D.C. Mayor Muriel Bowser speaks in front of the U.S. Capitol on March 10 with D.C. Council members and other political leaders, standing up against a continuing resolution that keeps the federal government open at the expense of the District government. (Ja'Mon Jackson/The Washington Informer)
D.C. Mayor Muriel Bowser speaks in front of the U.S. Capitol on March 10 with D.C. Council members and other political leaders, standing up against a continuing resolution that keeps the federal government open at the expense of the District government. (Ja'Mon Jackson/The Washington Informer)
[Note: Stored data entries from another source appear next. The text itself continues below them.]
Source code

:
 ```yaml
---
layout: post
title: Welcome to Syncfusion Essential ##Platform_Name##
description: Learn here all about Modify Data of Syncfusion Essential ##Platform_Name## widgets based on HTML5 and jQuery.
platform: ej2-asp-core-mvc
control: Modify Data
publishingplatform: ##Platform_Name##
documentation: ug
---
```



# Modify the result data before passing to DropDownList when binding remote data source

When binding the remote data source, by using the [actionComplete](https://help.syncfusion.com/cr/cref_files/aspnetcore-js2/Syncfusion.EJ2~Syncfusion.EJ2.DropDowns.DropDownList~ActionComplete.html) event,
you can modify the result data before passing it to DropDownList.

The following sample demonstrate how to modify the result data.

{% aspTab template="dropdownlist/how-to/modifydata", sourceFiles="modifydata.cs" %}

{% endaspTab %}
In the days leading up to a House vote on a continuing resolution forcing more than $1 billion in local budget cuts and threatening the D.C. government, Belicia Reaves counted among those patiently waiting to assess if and how developments at the federal level would affect operations at the District’s multi-campus Two Rivers Public Charter School (PCS).

Amid the barrage of congressional attacks on District budget autonomy, Reaves continued to express hope that Two Rivers PCS will still be able to provide offerings enjoyed by students, including: math and literacy enrichment, campus visits by subject-matter experts, and field trips to the National Building Museum in Judiciary Square. 

“Families come to Two Rivers PCS because… they know that students are applying what they learn to real-life problems,” said Reaves, who’s in her second year as executive director at the Northeast-based public charter school. “We do that from preschool to eighth grade, so our eighth graders can [be prepared] to give portfolio presentations demonstrating their readiness for high school.”  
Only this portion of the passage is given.